Pour la première fois à l’échelle mondiale, FIAN, une organisation qui lutte contre les violations des droits humains, a résumé et analysé ces conséquences dans son étude intitulée « Disruption or déjà-vu? » (Disruption ou déjà-vu ?). En plus de donner une vue d’ensemble mondiale des initiatives et processus, l’étude a examiné des projets et des réalisations au Brésil, en Indonésie, en Géorgie, en Inde et au Rwanda. Il en ressort que le passage au numérique contribue à aggraver les formes d’exclusion existantes.
Les résultats de l’étude montrent qu’il existe d’importantes lacunes en ce qui concerne les droits humains et les mécanismes de protection des groupes marginalisés. On retrouve ainsi les approches discriminatoires des politiques foncières du passé. Même aujourd’hui, la prise en considération des groupes marginalisés n’est pas une préoccupation majeure des gouvernements ou des donateurs internationaux. Ainsi, contrairement aux promesses d’éradication des problèmes courants dans le secteur foncier – corruption, répartition inéquitable des terres ou précarité de la propriété des terres – les technologies numériques encouragent les inégalités et favorisent l’accaparement des terres.

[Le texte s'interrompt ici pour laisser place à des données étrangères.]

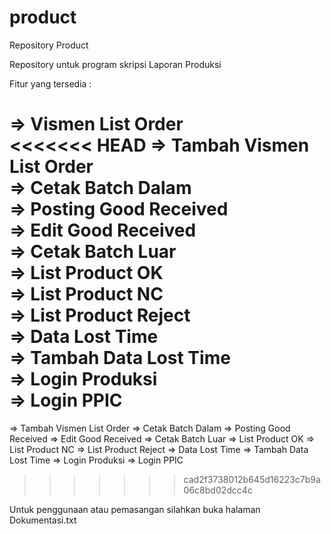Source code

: # product

Repository Product

Repository untuk program skripsi Laporan Produksi

Fitur yang tersedia :

=> Vismen List Order <br>
<<<<<<< HEAD
=> Tambah Vismen List Order <br>
=> Cetak Batch Dalam <br>
=> Posting Good Received <br>
=> Edit Good Received <br>
=> Cetak Batch Luar <br>
=> List Product OK <br>
=> List Product NC <br>
=> List Product Reject <br>
=> Data Lost Time <br>
=> Tambah Data Lost Time <br>
=> Login Produksi <br>
=> Login PPIC <br>
=======
=> Tambah Vismen List Order
=> Cetak Batch Dalam
=> Posting Good Received
=> Edit Good Received
=> Cetak Batch Luar
=> List Product OK
=> List Product NC
=> List Product Reject
=> Data Lost Time
=> Tambah Data Lost Time
=> Login Produksi
=> Login PPIC
>>>>>>> cad2f3738012b645d16223c7b9a06c8bd02dcc4c

Untuk penggunaan atau pemasangan silahkan buka halaman Dokumentasi.txt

FIAN propose par conséquent une grille d’analyse basée sur les lignes directrices foncières des Nations unies, grâce à laquelle les conséquences néfastes du passage au numérique sur le respect des droits humains sont identifiées et contrées.
Importants résultats de l’étude
- Les grandes entreprises et les élites locales utilisent les données pour s’approprier les terres et en exclure les communautés locales. À titre d’exemple, citons le Mirador National Park de 700 000 hectares, au Brésil, où l’industrie agroalimentaire a illégalement acquis des terres dans des réserves naturelles grâce aux cadastres numériques. Cet accaparement numérique des terres a entraîné le déplacement de centaines de familles qui vivaient là depuis des générations.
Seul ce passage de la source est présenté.